Statistics that might change your thinking about #globalwarming

The impact of human activity is changing Earth’s climate.  Climate change deniers are comfortable sticking their heads in the sand hoping to wake up to a renewed planet.   However, without immediate, focused, and sustained effort to reduce carbon levels from carbon dioxide and methane a renewed planet is just a dream.

Here are some statistics that should “rattle our cage” and cause us to rise up.
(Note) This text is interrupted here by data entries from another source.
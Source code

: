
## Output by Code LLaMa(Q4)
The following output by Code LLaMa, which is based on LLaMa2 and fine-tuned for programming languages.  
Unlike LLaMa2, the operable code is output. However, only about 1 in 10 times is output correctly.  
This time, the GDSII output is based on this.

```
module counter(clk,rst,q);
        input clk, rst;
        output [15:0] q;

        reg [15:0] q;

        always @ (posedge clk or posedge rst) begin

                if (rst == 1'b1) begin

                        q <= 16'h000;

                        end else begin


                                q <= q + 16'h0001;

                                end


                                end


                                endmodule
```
  • Since 1980, Earth has experienced a 50-fold increase in the number of dangerous heat waves.  Five of the warmest summers in Europe since 1500 have occurred in the last 18 years.  The 1995 Chicago heat wave wave led to 739 heat-related deaths over a period of five days.
  • In 2017, Hurricane Harvey dropped nearly a million gallons of water for every person is the state of Texas, flooding the city and surrounding areas.
  • In 2017, California wildfires, nearly 9,000 of them, burned more than a million acres.
  • In 2017, researchers estimated that a fire in Greenland burned around 9 square miles (2,345 hectares) of land that released about 7 tons of an aerosol called black carbon on the ice sheet preventing the ice from reflecting solar energy.
  • In 2017, more than 1,000 people died in floods across South Asia.  According to the United Nations, around 41 million people in Bangladesh, India and Nepal were impacted by flooding and landslides resulting from the monsoon rains.
  • In 2017, the Thomas Fire in CA increased to 50,000 acres in one day and eventually burned 440 square miles forcing nearly 100,000 California residents from their homes.
  • In 2018, after a significant heat wave across the globe, six hurricanes and tropical storms ravaged the planet.  Typhoon Mangkhut hit Philippines and Hong Kong killing a 100 people and causing billions of dollars of damage.  Hurricane Florence hit North Carolina killing 50 people and causing nearly 20 billion dollars of damage.  Glacier National Park, which had upwards of 150 glaciers in 1850, has only 26 today.
  • “Animal agriculture is the second largest contributor to human-made greenhouse gas (GHG) emissions after fossil fuels and is a leading cause of deforestation, water and air pollution and biodiversity loss (click here).”

These are only a small sampling of natural disasters that have overrun countries across the globe.  No country is immune from the impact of global warming.  We are in this together and will succeed or fail together.

The Earth is warming and we are doing little to change the equation that sets us on a sustainable path.  This graphic shows how carbon levels have changed over the past 170 years and that the United States is the largest carbon polluter in the world.  The New York Times reported,

America’s carbon dioxide emissions rose by 3.4 percent in 2018, the biggest increase in eight years, according to a preliminary estimate published Tuesday.

Withdrawing from the Paris Climate Agreement was a huge mistake on our part.  It was the only thing holding us accountable for being responsible stewards of the planet.  In our next election, we have the opportunity to turn back the tide and once again become responsible guardians of our only home for future generations.